Let $f(x) = \frac{(\sqrt{x}+3)(\sqrt{x}-1)}{x - 1}$ for $x \neq 1$. Then $\lim_{x \to 1} f(x)$ is equal to
Show Hint
The difference of squares $a^2 - b^2 = (a-b)(a+b)$ is extremely common in limit problems involving square roots. Recognize $x-1$ as $(\sqrt{x}-1)(\sqrt{x}+1)$ to avoid complex differentiation.
Step 1: Understanding the Concept:
We are calculating the limit of a function as \(x \to 1\). Direct substitution yields a \(0/0\) form.
We can resolve this by algebraic manipulation, specifically by factoring the denominator. Step 2: Key Formula or Approach:
Recognize that \(x - 1\) is a difference of squares: \(x - 1 = (\sqrt{x} - 1)(\sqrt{x} + 1)\).
Cancel the common factor \((\sqrt{x} - 1)\) from the numerator and denominator. Step 3: Detailed Explanation:
Write the limit expression:
\[ L = \lim_{x \to 1} \frac{(\sqrt{x + 3})(\sqrt{x} - 1)}{x - 1} \]
Factor the denominator:
\[ x - 1 = (\sqrt{x})^2 - 1^2 = (\sqrt{x} - 1)(\sqrt{x} + 1) \]
Substitute this back into the limit:
\[ L = \lim_{x \to 1} \frac{(\sqrt{x + 3})(\sqrt{x} - 1)}{(\sqrt{x} - 1)(\sqrt{x} + 1)} \]

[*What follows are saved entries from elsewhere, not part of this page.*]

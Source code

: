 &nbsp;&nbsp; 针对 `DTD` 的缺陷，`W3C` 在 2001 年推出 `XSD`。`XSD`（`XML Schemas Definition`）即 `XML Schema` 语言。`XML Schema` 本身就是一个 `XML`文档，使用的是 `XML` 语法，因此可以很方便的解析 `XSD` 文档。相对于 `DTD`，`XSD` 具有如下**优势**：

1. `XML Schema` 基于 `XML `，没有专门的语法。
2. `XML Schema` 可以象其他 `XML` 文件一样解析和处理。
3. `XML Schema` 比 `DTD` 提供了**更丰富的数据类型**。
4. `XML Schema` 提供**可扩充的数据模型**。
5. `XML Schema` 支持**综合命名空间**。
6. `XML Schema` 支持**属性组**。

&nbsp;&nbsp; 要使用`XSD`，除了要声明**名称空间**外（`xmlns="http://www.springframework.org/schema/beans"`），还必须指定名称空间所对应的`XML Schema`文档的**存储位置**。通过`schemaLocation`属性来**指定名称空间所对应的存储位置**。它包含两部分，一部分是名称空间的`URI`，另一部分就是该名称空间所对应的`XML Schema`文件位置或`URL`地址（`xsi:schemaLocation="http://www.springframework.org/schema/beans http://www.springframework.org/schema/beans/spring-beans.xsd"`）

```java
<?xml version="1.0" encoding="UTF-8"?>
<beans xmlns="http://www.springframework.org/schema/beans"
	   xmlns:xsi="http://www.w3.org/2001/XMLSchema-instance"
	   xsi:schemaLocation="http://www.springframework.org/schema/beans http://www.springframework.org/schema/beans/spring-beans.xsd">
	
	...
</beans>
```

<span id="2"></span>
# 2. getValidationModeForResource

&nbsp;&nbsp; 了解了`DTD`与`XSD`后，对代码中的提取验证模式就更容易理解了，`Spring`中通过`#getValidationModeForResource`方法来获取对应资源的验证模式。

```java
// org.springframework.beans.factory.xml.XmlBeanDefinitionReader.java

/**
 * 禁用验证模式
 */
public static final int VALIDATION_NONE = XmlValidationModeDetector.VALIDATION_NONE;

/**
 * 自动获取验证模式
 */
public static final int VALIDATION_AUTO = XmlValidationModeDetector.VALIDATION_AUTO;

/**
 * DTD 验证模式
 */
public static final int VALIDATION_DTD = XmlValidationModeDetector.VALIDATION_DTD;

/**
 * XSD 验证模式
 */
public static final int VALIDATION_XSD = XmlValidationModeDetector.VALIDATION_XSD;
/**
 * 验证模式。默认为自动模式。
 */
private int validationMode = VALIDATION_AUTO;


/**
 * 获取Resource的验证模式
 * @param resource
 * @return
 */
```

Cancel the \(\sqrt{x} - 1\) term (valid since \(x \to 1\), so \(\sqrt{x} - 1 \neq 0\)):
\[ L = \lim_{x \to 1} \frac{\sqrt{x + 3}}{\sqrt{x} + 1} \]
Now, use direct substitution \(x = 1\):
\[ L = \frac{\sqrt{1 + 3}}{\sqrt{1} + 1} \]
\[ L = \frac{\sqrt{4}}{1 + 1} = \frac{2}{2} = 1 \]
Step 4: Final Answer:
The limit is 1.